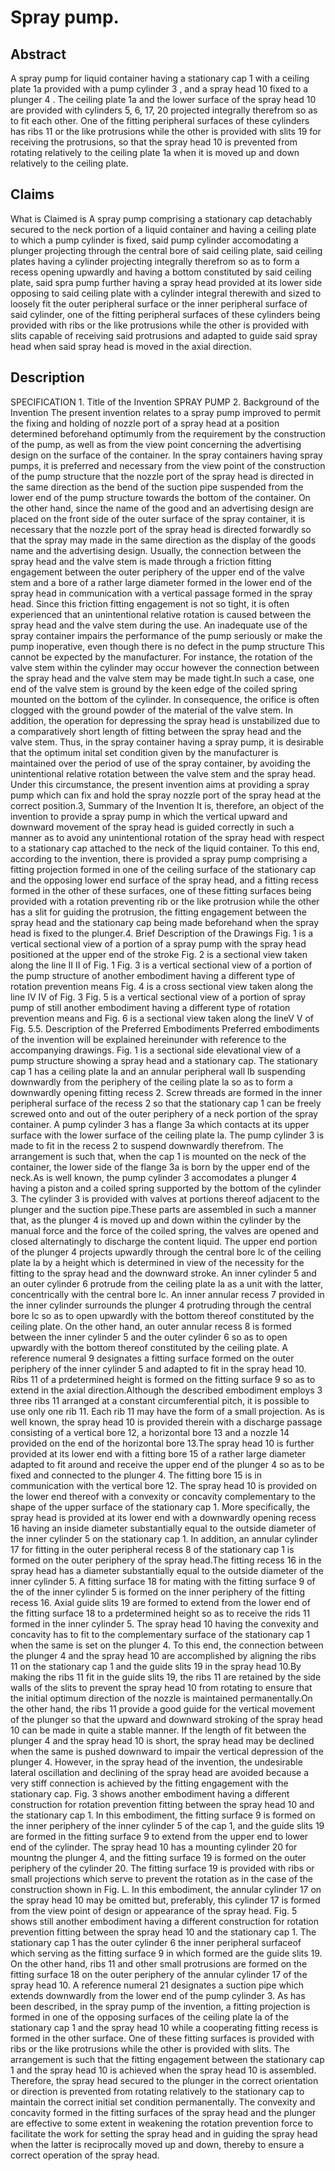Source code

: # Spray pump.

## Abstract
A spray pump for liquid container having a stationary cap 1 with a ceiling plate 1a provided with a pump cylinder 3 , and a spray head 10 fixed to a plunger 4 . The ceiling plate 1a and the lower surface of the spray head 10 are provided with cylinders 5, 6, 17, 20 projected integrally therefrom so as to fit each other. One of the fitting peripheral surfaces of these cylinders has ribs 11 or the like protrusions while the other is provided with slits 19 for receiving the protrusions, so that the spray head 10 is prevented from rotating relatively to the ceiling plate 1a when it is moved up and down relatively to the ceiling plate.

## Claims
What is Claimed is A spray pump comprising a stationary cap detachably secured to the neck portion of a liquid container and having a ceiling plate to which a pump cylinder is fixed, said pump cylinder accomodating a plunger projecting through the central bore of said ceiling plate, said ceiling plates having a cylinder projecting integrally therefrom so as to form a recess opening upwardly and having a bottom constituted by said ceiling plate, said spra pump further having a spray head provided at its lower side opposing to said ceiling plate with a cylinder integral therewith and sized to loosely fit the outer peripheral surface or the inner peripheral surface of said cylinder, one of the fitting peripheral surfaces of these cylinders being provided with ribs or the like protrusions while the other is provided with slits capable of receiving said protrusions and adapted to guide said spray head when said spray head is moved in the axial direction.

## Description
SPECIFICATION 1. Title of the Invention SPRAY PUMP 2. Background of the Invention The present invention relates to a spray pump improved to permit the fixing and holding of nozzle port of a spray head at a position determined beforehand optimumly from the requirement by the construction of the pump, as well as from the view point concerning the advertising design on the surface of the container. In the spray containers having spray pumps, it is preferred and necessary from the view point of the construction of the pump structure that the nozzle port of the spray head is directed in the same direction as the bend of the suction pipe suspended from the lower end of the pump structure towards the bottom of the container. On the other hand, since the name of the good and an advertising design are placed on the front side of the outer surface of the spray container, it is necessary that the nozzle port of the spray head is directed forwardly so that the spray may made in the same direction as the display of the goods name and the advertising design. Usually, the connection between the spray head and the valve stem is made through a friction fitting engagement between the outer periphery of the upper end of the valve stem and a bore of a rather large diameter formed in the lower end of the spray head in communication with a vertical passage formed in the spray head. Since this friction fitting engagement is not so tight, it is often experienced that an unintentional relative rotation is caused between the spray head and the valve stem during the use. An inadequate use of the spray container impairs the performance of the pump seriously or make the pump inoperative, even though there is no defect in the pump structure This cannot be expected by the manufacturer. For instance, the rotation of the valve stem within the cylinder may occur however the connection between the spray head and the valve stem may be made tight.In such a case, one end of the valve stem is ground by the keen edge of the coiled spring mounted on the bottom of the cylinder. In consequence, the orifice is often clogged with the ground powder of the material of the valve stem. In addition, the operation for depressing the spray head is unstabilized due to a comparatively short length of fitting between the spray head and the valve stem. Thus, in the spray container having a spray pump, it is desirable that the optimum inital set condition given by the manufacturer is maintained over the period of use of the spray container, by avoiding the unintentional relative rotation between the valve stem and the spray head. Under this circumstance, the present invention aims at providing a spray pump which can fix and hold the spray nozzle port of the spray head at the correct position.3, Summary of the Invention It is, therefore, an object of the invention to provide a spray pump in which the vertical upward and downward movement of the spray head is guided correctly in such a manner as to avoid any unintentional rotation of the spray head with respect to a stationary cap attached to the neck of the liquid container. To this end, according to the invention, there is provided a spray pump comprising a fitting projection formed in one of the ceiling surface of the stationary cap and the opposing lower end surface of the spray head, and a fitting recess formed in the other of these surfaces, one of these fitting surfaces being provided with a rotation preventing rib or the like protrusion while the other has a slit for guiding the protrusion, the fitting engagement between the spray head and the stationary cap being made beforehand when the spray head is fixed to the plunger.4. Brief Description of the Drawings Fig. 1 is a vertical sectional view of a portion of a spray pump with the spray head positioned at the upper end of the stroke Fig. 2 is a sectional view taken along the line II II of Fig. 1 Fig. 3 is a vertical sectional view of a portion of the pump structure of another embodiment having a different type of rotation prevention means Fig. 4 is a cross sectional view taken along the line IV IV of Fig. 3 Fig. 5 is a vertical sectional view of a portion of spray pump of still another embodiment having a different type of rotation prevention means and Fig. 6 is a sectional view taken along the lineV V of Fig. 5.5. Description of the Preferred Embodiments Preferred embodiments of the invention will be explained hereinunder with reference to the accompanying drawings. Fig. 1 is a sectional side elevational view of a pump structure showing a spray head and a stationary cap. The stationary cap 1 has a ceiling plate la and an annular peripheral wall lb suspending downwardly from the periphery of the ceiling plate la so as to form a downwardly opening fitting recess 2. Screw threads are formed in the inner peripheral surface of the recess 2 so that the stationary cap 1 can be freely screwed onto and out of the outer periphery of a neck portion of the spray container. A pump cylinder 3 has a flange 3a which contacts at its upper surface with the lower surface of the ceiling plate la. The pump cylinder 3 is made to fit in the recess 2 to suspend downwardly therefrom. The arrangement is such that, when the cap 1 is mounted on the neck of the container, the lower side of the flange 3a is born by the upper end of the neck.As is well known, the pump cylinder 3 accomodates a plunger 4 having a piston and a coiled spring supported by the bottom of the cylinder 3. The cylinder 3 is provided with valves at portions thereof adjacent to the plunger and the suction pipe.These parts are assembled in such a manner that, as the plunger 4 is moved up and down within the cylinder by the manual force and the force of the coiled spring, the valves are opened and closed alternatingly to discharge the content liquid. The upper end portion of the plunger 4 projects upwardly through the central bore lc of the ceiling plate la by a height which is determined in view of the necessity for the fitting to the spray head and the downward stroke. An inner cylinder 5 and an outer cylinder 6 protrude from the ceiling plate la as a unit with the latter, concentrically with the central bore lc. An inner annular recess 7 provided in the inner cylinder surrounds the plunger 4 protruding through the central bore lc so as to open upwardly with the bottom thereof constituted by the ceiling plate. On the other hand, an outer annular recess 8 is formed between the inner cylinder 5 and the outer cylinder 6 so as to open upwardly with the bottom thereof constituted by the ceiling plate. A reference numeral 9 designates a fitting surface formed on the outer periphery of the inner cylinder 5 and adapted to fit in the spray head 10. Ribs 11 of a prdetermined height is formed on the fitting surface 9 so as to extend in the axial direction.Although the described embodiment employs 3 three ribs 11 arranged at a constant circumferential pitch, it is possible to use only one rib 11. Each rib 11 may have the form of a small projection. As is well known, the spray head 10 is provided therein with a discharge passage consisting of a vertical bore 12, a horizontal bore 13 and a nozzle 14 provided on the end of the horizontal bore 13.The spray head 10 is further provided at its lower end with a fitting bore 15 of a rather large diameter adapted to fit around and receive the upper end of the plunger 4 so as to be fixed and connected to the plunger 4. The fitting bore 15 is in communication with the vertical bore 12. The spray head 10 is provided on the lower end thereof with a convexity or concavity complementary to the shape of the upper surface of the stationary cap 1. More specifically, the spray head is provided at its lower end with a downwardly opening recess 16 having an inside diameter substantially equal to the outside diameter of the inner cylinder 5 on the stationary cap 1. In addition, an annular cylinder 17 for fitting in the outer peripheral recess 8 of the stationary cap 1 is formed on the outer periphery of the spray head.The fitting recess 16 in the spray head has a diameter substantially equal to the outside diameter of the inner cylinder 5. A fitting surface 18 for mating with the fitting surface 9 of the of the inner cylinder 5 is formed on the inner periphery of the fitting recess 16. Axial guide slits 19 are formed to extend from the lower end of the fitting surface 18 to a prdetermined height so as to receive the rids 11 formed in the inner cylinder 5. The spray head 10 having the convexity and concavity has to fit to the complementary surface of the stationary cap 1 when the same is set on the plunger 4. To this end, the connection between the plunger 4 and the spray head 10 are accomplished by aligning the ribs 11 on the stationary cap 1 and the guide slits 19 in the spray head 10.By making the ribs 11 fit in the guide slits 19, the ribs 11 are retained by the side walls of the slits to prevent the spray head 10 from rotating to ensure that the initial optimum direction of the nozzle is maintained permanentally.On the other hand, the ribs 11 provide a good guide for the vertical movement of the plunger so that the upward and downward stroking of the spray head 10 can be made in quite a stable manner. If the length of fit between the plunger 4 and the spray head 10 is short, the spray head may be declined when the same is pushed downward to impair the vertical depression of the plunger 4. However, in the spray head of the invention, the undesirable lateral oscillation and declining of the spray head are avoided because a very stiff connection is achieved by the fitting engagement with the stationary cap. Fig. 3 shows another embodiment having a different construction for rotation prevention fitting between the spray head 10 and the stationary cap 1. In this embodiment, the fitting surface 9 is formed on the inner periphery of the inner cylinder 5 of the cap 1, and the guide slits 19 are formed in the fitting surface 9 to extend from the upper end to lower end of the cylinder. The spray head 10 has a mounting cylinder 20 for mountng the plunger 4, and the fitting surface 19 is formed on the outer periphery of the cylinder 20. The fitting surface 19 is provided with ribs or small projections which serve to prevent the rotation as in the case of the construction shown in Fig. L. In this embodiment, the annular cylinder 17 on the spray head 10 may be omitted but, preferably, this cylinder 17 is formed from the view point of design or appearance of the spray head. Fig. 5 shows still another embodiment having a different construction for rotation prevention fitting between the spray head 10 and the stationary cap 1. The stationary cap 1 has the outer cylinder 6 the inner peripheral surfaceof which serving as the fitting surface 9 in which formed are the guide slits 19. On the other hand, ribs 11 and other small protrusions are formed on the fitting surface 18 on the outer periphery of the annular cylinder 17 of the spray head 10. A reference numeral 21 designates a suction pipe which extends downwardly from the lower end of the pump cylinder 3. As has been described, in the spray pump of the invention, a fitting projection is formed in one of the opposing surfaces of the ceiling plate la of the stationary cap 1 and the spray head 10 while a cooperating fitting recess is formed in the other surface. One of these fitting surfaces is provided with ribs or the like protrusions while the other is provided with slits. The arrangement is such that the fitting engagement between the stationary cap 1 and the spray head 10 is achieved when the spray head 10 is assembled. Therefore, the spray head secured to the plunger in the correct orientation or direction is prevented from rotating relatively to the stationary cap to maintain the correct initial set condition permanentally. The convexity and concavity formed in the fitting surfaces of the spray head and the plunger are effective to some extent in weakening the rotation prevention force to facilitate the work for setting the spray head and in guiding the spray head when the latter is reciprocally moved up and down, thereby to ensure a correct operation of the spray head.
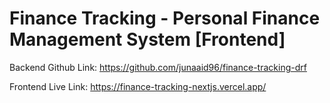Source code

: # Finance Tracking - Personal Finance Management System [Frontend]

Backend Github Link: https://github.com/junaaid96/finance-tracking-drf

Frontend Live Link: https://finance-tracking-nextjs.vercel.app/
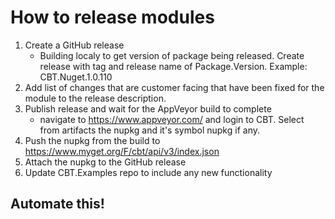 # How to release modules

1. Create a GitHub release
   * Building localy to get version of package being released.
   Create release with tag and release name of Package.Version.  Example: CBT.Nuget.1.0.110
2. Add list of changes that are customer facing that have been fixed for the module to the release description.
3. Publish release and wait for the AppVeyor build to complete
   * navigate to https://www.appveyor.com/ and login to CBT.  Select from artifacts the nupkg and it's symbol nupkg if any.
4. Push the nupkg from the build to https://www.myget.org/F/cbt/api/v3/index.json
5. Attach the nupkg to the GitHub release
6. Update CBT.Examples repo to include any new functionality

## Automate this!
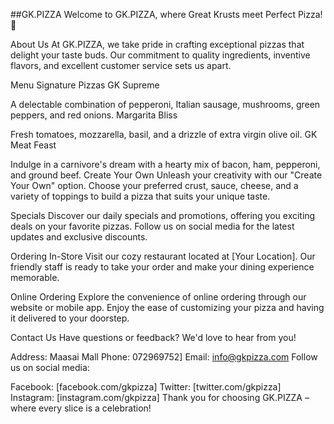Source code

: ##GK.PIZZA
Welcome to GK.PIZZA, where Great Krusts meet Perfect Pizza! 🍕

About Us
At GK.PIZZA, we take pride in crafting exceptional pizzas that delight your taste buds. Our commitment to quality ingredients, inventive flavors, and excellent customer service sets us apart.

Menu
Signature Pizzas
GK Supreme

A delectable combination of pepperoni, Italian sausage, mushrooms, green peppers, and red onions.
Margarita Bliss

Fresh tomatoes, mozzarella, basil, and a drizzle of extra virgin olive oil.
GK Meat Feast

Indulge in a carnivore's dream with a hearty mix of bacon, ham, pepperoni, and ground beef.
Create Your Own
Unleash your creativity with our "Create Your Own" option. Choose your preferred crust, sauce, cheese, and a variety of toppings to build a pizza that suits your unique taste.

Specials
Discover our daily specials and promotions, offering you exciting deals on your favorite pizzas. Follow us on social media for the latest updates and exclusive discounts.

Ordering
In-Store
Visit our cozy restaurant located at [Your Location]. Our friendly staff is ready to take your order and make your dining experience memorable.

Online Ordering
Explore the convenience of online ordering through our website or mobile app. Enjoy the ease of customizing your pizza and having it delivered to your doorstep.

Contact Us
Have questions or feedback? We'd love to hear from you!

Address: Maasai Mall
Phone: 072969752]
Email: info@gkpizza.com
Follow us on social media:

Facebook: [facebook.com/gkpizza]
Twitter: [twitter.com/gkpizza]
Instagram: [instagram.com/gkpizza]
Thank you for choosing GK.PIZZA – where every slice is a celebration!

TASK INSTRUCTIONS: Range to print from the listing above: from the line with "nupkg if any." up to and including the line with "Have questions or". Please print those lines exactly, with no pictures and nothing more.

EXERCISE ANSWER:
   * navigate to https://www.appveyor.com/ and login to CBT.  Select from artifacts the nupkg and it's symbol nupkg if any.
4. Push the nupkg from the build to https://www.myget.org/F/cbt/api/v3/index.json
5. Attach the nupkg to the GitHub release
6. Update CBT.Examples repo to include any new functionality

## Automate this!
Source code

: ##GK.PIZZA
Welcome to GK.PIZZA, where Great Krusts meet Perfect Pizza! 🍕

About Us
At GK.PIZZA, we take pride in crafting exceptional pizzas that delight your taste buds. Our commitment to quality ingredients, inventive flavors, and excellent customer service sets us apart.

Menu
Signature Pizzas
GK Supreme

A delectable combination of pepperoni, Italian sausage, mushrooms, green peppers, and red onions.
Margarita Bliss

Fresh tomatoes, mozzarella, basil, and a drizzle of extra virgin olive oil.
GK Meat Feast

Indulge in a carnivore's dream with a hearty mix of bacon, ham, pepperoni, and ground beef.
Create Your Own
Unleash your creativity with our "Create Your Own" option. Choose your preferred crust, sauce, cheese, and a variety of toppings to build a pizza that suits your unique taste.

Specials
Discover our daily specials and promotions, offering you exciting deals on your favorite pizzas. Follow us on social media for the latest updates and exclusive discounts.

Ordering
In-Store
Visit our cozy restaurant located at [Your Location]. Our friendly staff is ready to take your order and make your dining experience memorable.

Online Ordering
Explore the convenience of online ordering through our website or mobile app. Enjoy the ease of customizing your pizza and having it delivered to your doorstep.

Contact Us
Have questions or feedback? We'd love to hear from you!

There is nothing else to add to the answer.